The use of tax payer dollars in Illinois are in question tonight after an audit revealed less than half of state road funds are actually going to road construction.
An audit report revealed that in the last 10 years, less than half of the state road fund money in Illinois is actually going to fix the roads. The report states that a large part of that went to underwrite salaries in the secretary of state’s office and Illinois State Police, both of which have highway safety responsibilities.
“It should go to the roads, ain’t that why the tax is so high on gasoline and so forth?” Illinois resident Ron Steagall says.

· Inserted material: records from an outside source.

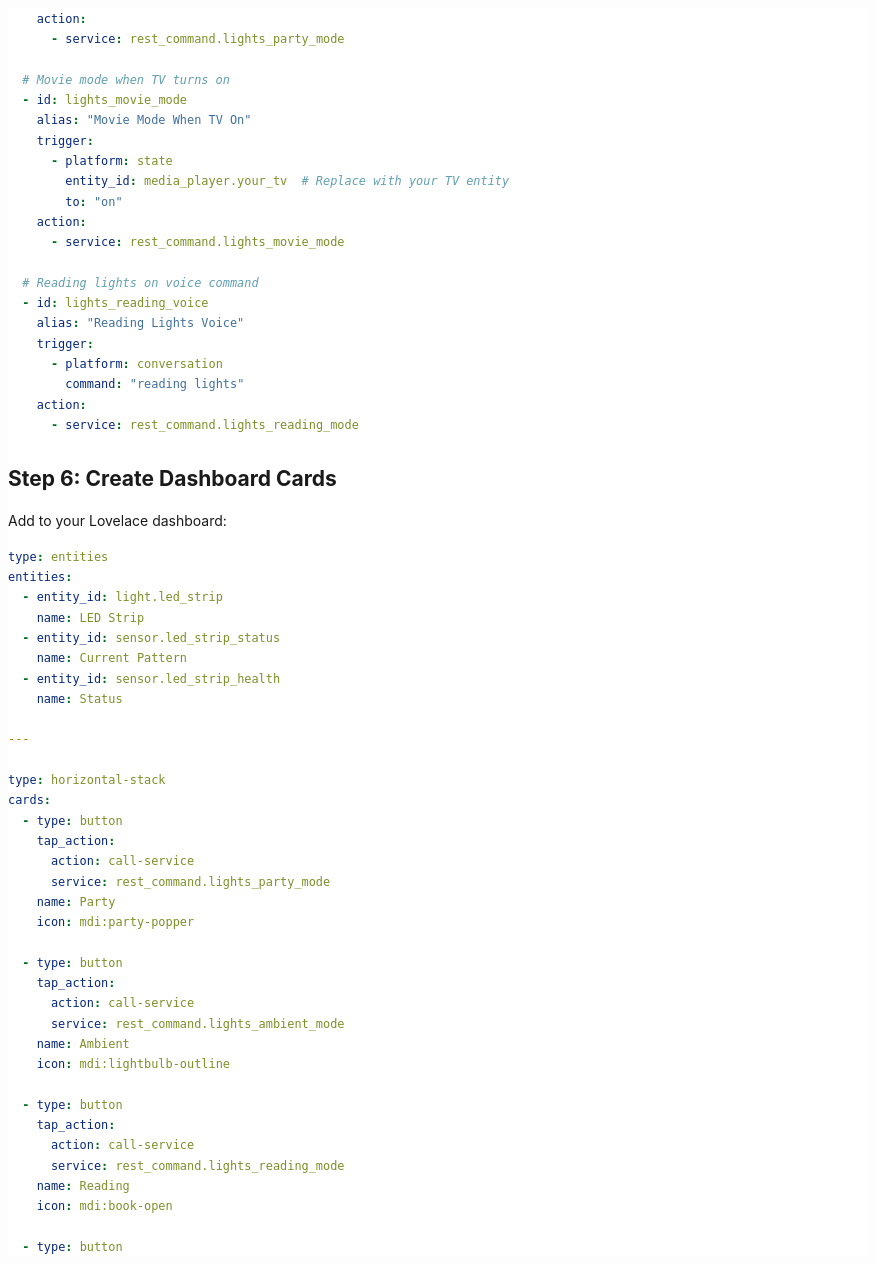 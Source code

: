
 ```yaml
    action:
      - service: rest_command.lights_party_mode
      
  # Movie mode when TV turns on
  - id: lights_movie_mode
    alias: "Movie Mode When TV On"
    trigger:
      - platform: state
        entity_id: media_player.your_tv  # Replace with your TV entity
        to: "on"
    action:
      - service: rest_command.lights_movie_mode
      
  # Reading lights on voice command
  - id: lights_reading_voice
    alias: "Reading Lights Voice"
    trigger:
      - platform: conversation
        command: "reading lights"
    action:
      - service: rest_command.lights_reading_mode
```

## Step 6: Create Dashboard Cards

Add to your Lovelace dashboard:

```yaml
type: entities
entities:
  - entity_id: light.led_strip
    name: LED Strip
  - entity_id: sensor.led_strip_status  
    name: Current Pattern
  - entity_id: sensor.led_strip_health
    name: Status

---

type: horizontal-stack
cards:
  - type: button
    tap_action:
      action: call-service
      service: rest_command.lights_party_mode
    name: Party
    icon: mdi:party-popper
    
  - type: button
    tap_action:
      action: call-service
      service: rest_command.lights_ambient_mode
    name: Ambient
    icon: mdi:lightbulb-outline
    
  - type: button
    tap_action:
      action: call-service
      service: rest_command.lights_reading_mode
    name: Reading
    icon: mdi:book-open
    
  - type: button
``` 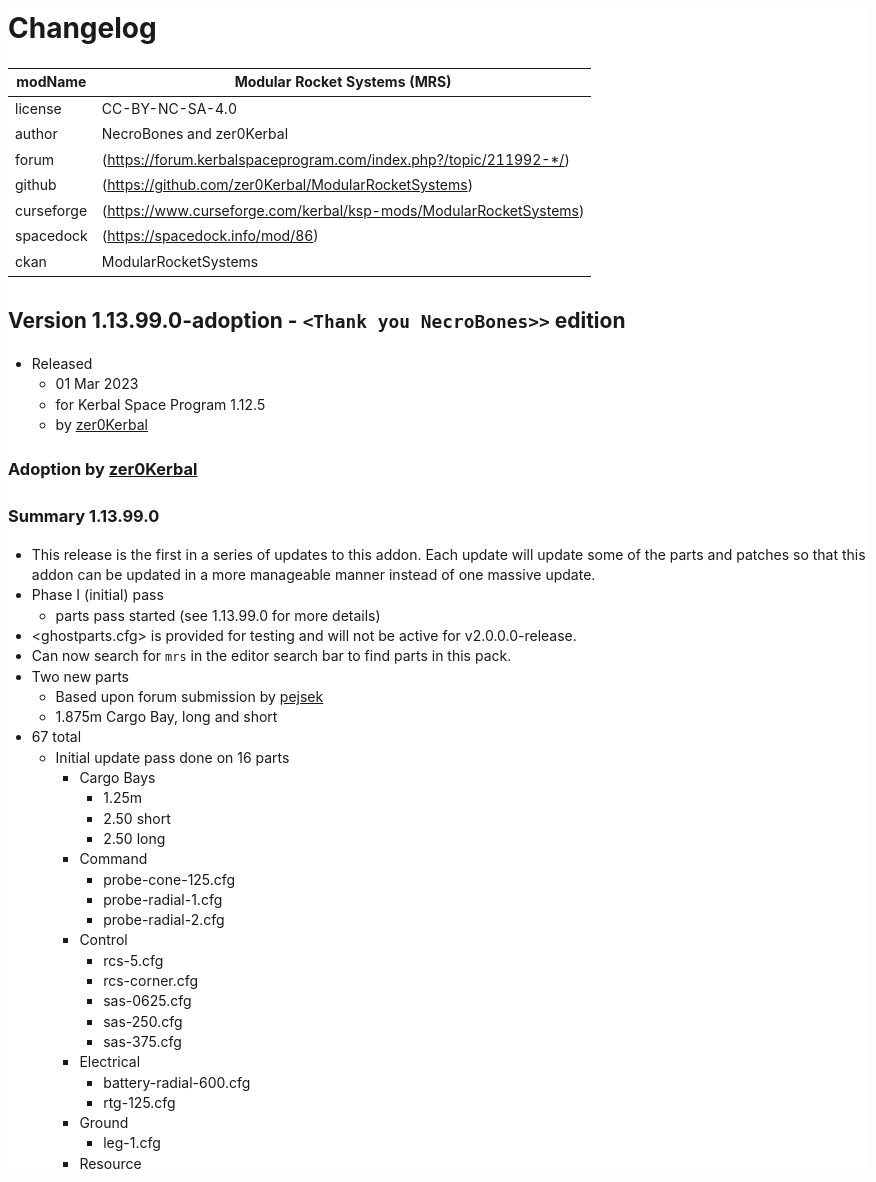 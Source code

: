 # Changelog 
 
| modName    | Modular Rocket Systems (MRS)                                      |
| ---------- | ----------------------------------------------------------------- |
| license    | CC-BY-NC-SA-4.0                                                   |
| author     | NecroBones and zer0Kerbal                                         |
| forum      | (https://forum.kerbalspaceprogram.com/index.php?/topic/211992-*/) |
| github     | (https://github.com/zer0Kerbal/ModularRocketSystems)              |
| curseforge | (https://www.curseforge.com/kerbal/ksp-mods/ModularRocketSystems) |
| spacedock  | (https://spacedock.info/mod/86)                                   |
| ckan       | ModularRocketSystems                                              |

## Version 1.13.99.0-adoption - `<Thank you NecroBones>>` edition

* Released
  * 01 Mar 2023
  * for Kerbal Space Program 1.12.5
  * by [zer0Kerbal](https://github.com/zer0Kerbal)

### Adoption by [zer0Kerbal](https://github.com/zer0Kerbal)

### Summary 1.13.99.0

* This release is the first in a series of updates to this addon. Each update will update some of the parts and patches so that this addon can be updated in a more manageable manner instead of one massive update.
* Phase I (initial) pass
  * parts pass started (see 1.13.99.0 for more details)
* <ghostparts.cfg> is provided for testing and will not be active for v2.0.0.0-release.
* Can now search for `mrs` in the editor search bar to find parts in this pack.
* Two new parts
  * Based upon forum submission by [pejsek](https://forum.kerbalspaceprogram.com/index.php?/profile/139640-*//)
  * 1.875m Cargo Bay, long and short
* 67 total
  * Initial update pass done on 16 parts
    * Cargo Bays
      * 1.25m
      * 2.50 short
      * 2.50 long
    * Command
      * probe-cone-125.cfg
      * probe-radial-1.cfg
      * probe-radial-2.cfg
    * Control
      * rcs-5.cfg
      * rcs-corner.cfg
      * sas-0625.cfg
      * sas-250.cfg
      * sas-375.cfg
    * Electrical
      * battery-radial-600.cfg
      * rtg-125.cfg
    * Ground
      * leg-1.cfg
    * Resource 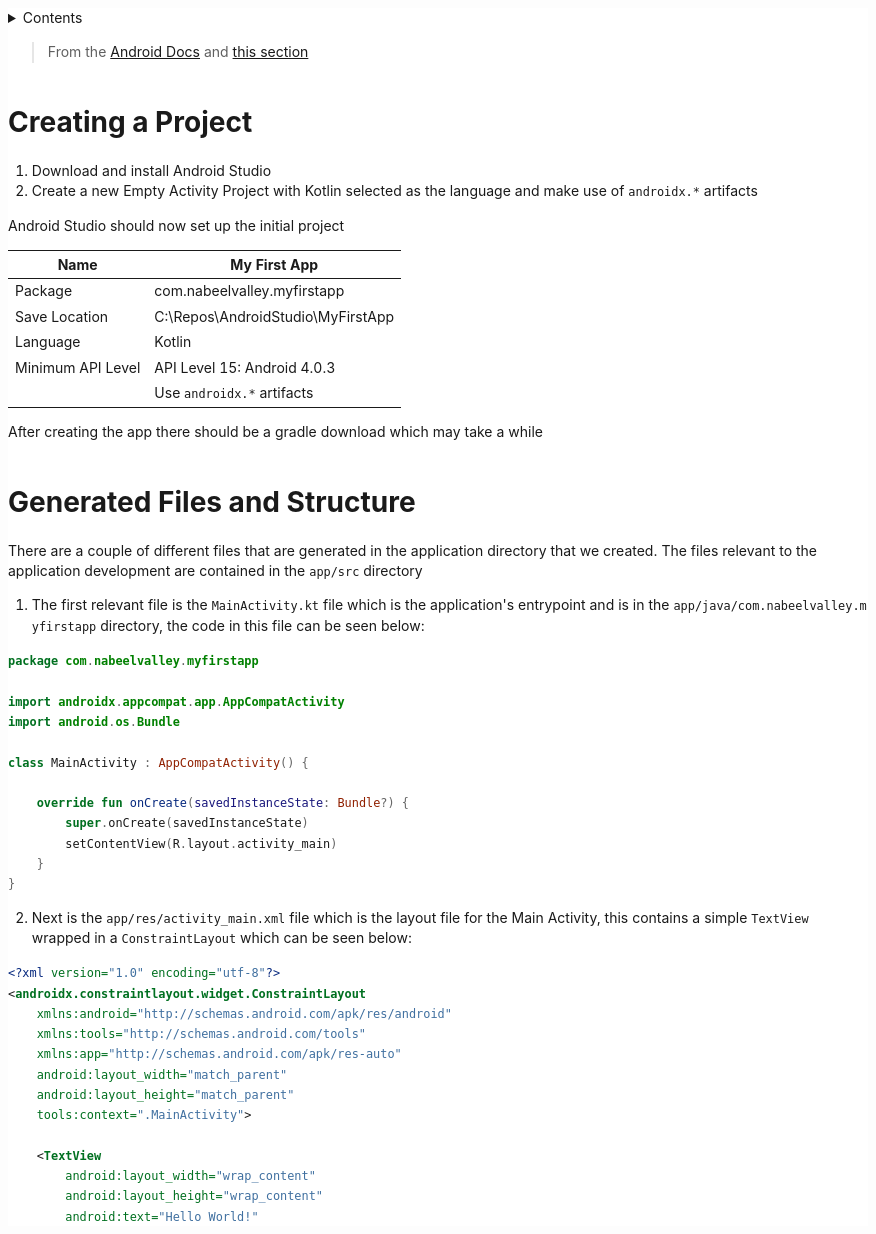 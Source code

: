 <details><summary>Contents</summary></details>

> From the [Android Docs](https://developer.android.com/guide) and [this section](https://developer.android.com/training/basics/firstapp/index.html)

# Creating a Project

1. Download and install Android Studio
2. Create a new Empty Activity Project with Kotlin selected as the language and make use of `androidx.*` artifacts

Android Studio should now set up the initial project

| Name              | My First App                      |
| ----------------- | --------------------------------- |
| Package           | com.nabeelvalley.myfirstapp       |
| Save Location     | C:\Repos\AndroidStudio\MyFirstApp |
| Language          | Kotlin                            |
| Minimum API Level | API Level 15: Android 4.0.3       |
|                   | Use `androidx.*` artifacts        |

After creating the app there should be a gradle download which may take a while

# Generated Files and Structure

There are a couple of different files that are generated in the application directory that we created. The files relevant to the application development are contained in the `app/src`  directory

1. The first relevant file is the `MainActivity.kt` file which is the application's entrypoint and is in the `app/java/com.nabeelvalley.myfirstapp` directory, the code in this file can be seen below:

```kt
package com.nabeelvalley.myfirstapp

import androidx.appcompat.app.AppCompatActivity
import android.os.Bundle

class MainActivity : AppCompatActivity() {

    override fun onCreate(savedInstanceState: Bundle?) {
        super.onCreate(savedInstanceState)
        setContentView(R.layout.activity_main)
    }
}
```

2. Next is the `app/res/activity_main.xml` file which is the layout file for the Main Activity, this contains a simple `TextView` wrapped in a `ConstraintLayout` which can be seen below:

```xml
<?xml version="1.0" encoding="utf-8"?>
<androidx.constraintlayout.widget.ConstraintLayout
    xmlns:android="http://schemas.android.com/apk/res/android"
    xmlns:tools="http://schemas.android.com/tools"
    xmlns:app="http://schemas.android.com/apk/res-auto"
    android:layout_width="match_parent"
    android:layout_height="match_parent"
    tools:context=".MainActivity">

    <TextView
        android:layout_width="wrap_content"
        android:layout_height="wrap_content"
        android:text="Hello World!"
```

Resident Adam Circello agrees, “We pay almost 4 dollars for gas to drive on a road that doesn’t even get us through our commute the quickest way possible. It doesn’t make any sense and it never will.”
The funds come primarily from federal government, motorist user fees and fuel taxes.
“I think it’s a waste of tax payer’s money,” Circello adds. “Living in the state of Illinois is one of the worse places to live in.”
We contacted the Illinois D.O.T. who released this statement
“Approximately 75% of the Road Fund is spent on transportation. Of course this includes road construction, in addition to safety, snow plowing, road safety programs such as seatbelt enforcement, construction maintenance and planning, many of which are required for federal funding. Only 25 percent is diverted to other state agencies. Actually - since the governor took office, we have seen a significant decline in the use of the road fund by other state agencies.
Skyrocketing pensions mean for less money available for roads: Pension contributions account for 8.2%, which underscores the Governor’s call for comprehensive pension reform, which he has been pushing for more than a year.”